DIRECTIONS:
An exact copy of the entries below is required, with all pictures removed.

Plain-text document sources:
== Segment start ==
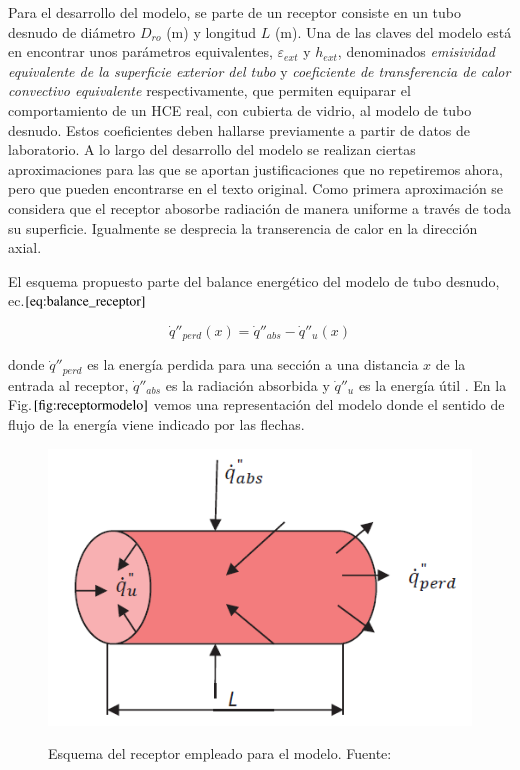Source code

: Para el desarrollo del modelo, se parte de un receptor consiste en un tubo desnudo de diámetro \(D_{ro}\) (m) y longitud \(L\) (m). Una de las claves del modelo está en encontrar unos parámetros equivalentes, \(\varepsilon_{ext}\) y \(h_{ext}\),  denominados \textit{emisividad equivalente de la superficie exterior del tubo} y \textit{coeficiente de transferencia de calor convectivo equivalente} respectivamente, que permiten equiparar el comportamiento de un HCE real, con cubierta de vidrio, al modelo de tubo desnudo. Estos coeficientes deben hallarse previamente a partir de datos de laboratorio. A lo largo del desarrollo del modelo se realizan ciertas aproximaciones para las que se aportan justificaciones que no repetiremos ahora, pero que pueden encontrarse en el texto original. Como primera aproximación se considera que el receptor abosorbe radiación de manera uniforme a través de toda su superficie. Igualmente se desprecia la transerencia de calor en la dirección axial.

El esquema propuesto parte del balance energético del modelo de tubo desnudo, ec.\(\eqref{eq:balance_receptor}\)

\begin{equation}
    \dot q''_{perd}(x) = \dot q''_{abs}-\dot q''_{u}(x)  
    \label{eq:balance_receptor}
\end{equation}

donde \(\dot q''_{perd}\) es la energía perdida para una sección a una distancia \(x\) de la entrada al receptor, \(\dot q''_{abs}\) es la radiación absorbida y \(\dot q''_{u}\) es la energía útil . En la Fig.$\ref{fig:receptormodelo}$ vemos una representación del modelo donde el sentido de flujo de la energía viene indicado por las flechas.

\begin{figure}[H]
	\caption[Esquema del receptor empleado para el modelo]{Esquema del receptor empleado para el modelo. Fuente:\parencite{barberofresnoDesarrolloModeloTeorico2018}}
	\includegraphics[scale=0.8]{images/receptor_para_modelo.png}
	\label{fig:receptormodelo}
\end{figure}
== Segment end ==
ANSWER SECTION:
Source code

: Para el desarrollo del modelo, se parte de un receptor consiste en un tubo desnudo de diámetro \(D_{ro}\) (m) y longitud \(L\) (m). Una de las claves del modelo está en encontrar unos parámetros equivalentes, \(\varepsilon_{ext}\) y \(h_{ext}\),  denominados \textit{emisividad equivalente de la superficie exterior del tubo} y \textit{coeficiente de transferencia de calor convectivo equivalente} respectivamente, que permiten equiparar el comportamiento de un HCE real, con cubierta de vidrio, al modelo de tubo desnudo. Estos coeficientes deben hallarse previamente a partir de datos de laboratorio. A lo largo del desarrollo del modelo se realizan ciertas aproximaciones para las que se aportan justificaciones que no repetiremos ahora, pero que pueden encontrarse en el texto original. Como primera aproximación se considera que el receptor abosorbe radiación de manera uniforme a través de toda su superficie. Igualmente se desprecia la transerencia de calor en la dirección axial.

El esquema propuesto parte del balance energético del modelo de tubo desnudo, ec.\(\eqref{eq:balance_receptor}\)

\begin{equation}
    \dot q''_{perd}(x) = \dot q''_{abs}-\dot q''_{u}(x)  
    \label{eq:balance_receptor}
\end{equation}

donde \(\dot q''_{perd}\) es la energía perdida para una sección a una distancia \(x\) de la entrada al receptor, \(\dot q''_{abs}\) es la radiación absorbida y \(\dot q''_{u}\) es la energía útil . En la Fig.$\ref{fig:receptormodelo}$ vemos una representación del modelo donde el sentido de flujo de la energía viene indicado por las flechas.

\begin{figure}[H]
	\caption[Esquema del receptor empleado para el modelo]{Esquema del receptor empleado para el modelo. Fuente:\parencite{barberofresnoDesarrolloModeloTeorico2018}}
	\includegraphics[scale=0.8]{images/receptor_para_modelo.png}
	\label{fig:receptormodelo}
\end{figure}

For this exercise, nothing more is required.